EXERCISE AIM: Two lines below mark the span: the one containing "## Types of Linked Lists" and the one containing "Reverse a linked". Set down both, plus every line between, exactly as they stand, and nothing else.

(Entries taken from a collection)

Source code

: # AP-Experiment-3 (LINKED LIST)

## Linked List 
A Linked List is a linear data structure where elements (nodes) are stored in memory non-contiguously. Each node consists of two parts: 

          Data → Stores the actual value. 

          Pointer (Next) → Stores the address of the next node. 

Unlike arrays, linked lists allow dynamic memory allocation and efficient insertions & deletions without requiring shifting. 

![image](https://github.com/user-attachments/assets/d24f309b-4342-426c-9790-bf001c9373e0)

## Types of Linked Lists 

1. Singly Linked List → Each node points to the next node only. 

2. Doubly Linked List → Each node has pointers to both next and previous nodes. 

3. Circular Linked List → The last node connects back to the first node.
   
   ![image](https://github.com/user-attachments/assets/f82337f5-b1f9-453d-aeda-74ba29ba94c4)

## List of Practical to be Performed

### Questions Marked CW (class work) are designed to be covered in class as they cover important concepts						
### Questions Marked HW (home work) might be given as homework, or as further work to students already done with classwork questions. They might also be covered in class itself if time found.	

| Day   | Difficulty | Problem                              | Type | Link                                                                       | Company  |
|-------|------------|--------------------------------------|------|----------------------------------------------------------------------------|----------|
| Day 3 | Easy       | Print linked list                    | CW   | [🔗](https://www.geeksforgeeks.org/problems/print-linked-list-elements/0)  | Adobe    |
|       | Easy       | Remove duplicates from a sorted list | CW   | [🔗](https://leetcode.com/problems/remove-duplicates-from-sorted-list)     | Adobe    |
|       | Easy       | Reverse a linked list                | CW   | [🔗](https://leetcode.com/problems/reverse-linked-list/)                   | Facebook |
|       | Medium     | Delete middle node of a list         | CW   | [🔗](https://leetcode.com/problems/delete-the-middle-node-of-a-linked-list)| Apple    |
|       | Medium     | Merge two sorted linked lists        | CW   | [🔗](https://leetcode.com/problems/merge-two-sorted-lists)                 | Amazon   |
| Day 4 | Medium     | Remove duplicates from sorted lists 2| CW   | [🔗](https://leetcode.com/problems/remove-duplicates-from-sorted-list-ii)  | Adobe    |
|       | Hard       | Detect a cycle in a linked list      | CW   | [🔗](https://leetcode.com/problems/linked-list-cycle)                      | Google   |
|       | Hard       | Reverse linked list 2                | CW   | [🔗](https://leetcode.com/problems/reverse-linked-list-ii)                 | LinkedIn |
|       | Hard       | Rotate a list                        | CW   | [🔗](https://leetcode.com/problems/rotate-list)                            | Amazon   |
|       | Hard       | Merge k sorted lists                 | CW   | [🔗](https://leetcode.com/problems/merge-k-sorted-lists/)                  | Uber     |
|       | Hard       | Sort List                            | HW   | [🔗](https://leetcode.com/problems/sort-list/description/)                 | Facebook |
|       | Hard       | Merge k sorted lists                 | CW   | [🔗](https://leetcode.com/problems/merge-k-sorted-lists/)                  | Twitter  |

ANSWER SPACE:
## Types of Linked Lists 

1. Singly Linked List → Each node points to the next node only. 

2. Doubly Linked List → Each node has pointers to both next and previous nodes. 

3. Circular Linked List → The last node connects back to the first node.
   
   ![image](https://github.com/user-attachments/assets/f82337f5-b1f9-453d-aeda-74ba29ba94c4)

## List of Practical to be Performed

### Questions Marked CW (class work) are designed to be covered in class as they cover important concepts						
### Questions Marked HW (home work) might be given as homework, or as further work to students already done with classwork questions. They might also be covered in class itself if time found.	

| Day   | Difficulty | Problem                              | Type | Link                                                                       | Company  |
|-------|------------|--------------------------------------|------|----------------------------------------------------------------------------|----------|
| Day 3 | Easy       | Print linked list                    | CW   | [🔗](https://www.geeksforgeeks.org/problems/print-linked-list-elements/0)  | Adobe    |
|       | Easy       | Remove duplicates from a sorted list | CW   | [🔗](https://leetcode.com/problems/remove-duplicates-from-sorted-list)     | Adobe    |
|       | Easy       | Reverse a linked list                | CW   | [🔗](https://leetcode.com/problems/reverse-linked-list/)                   | Facebook |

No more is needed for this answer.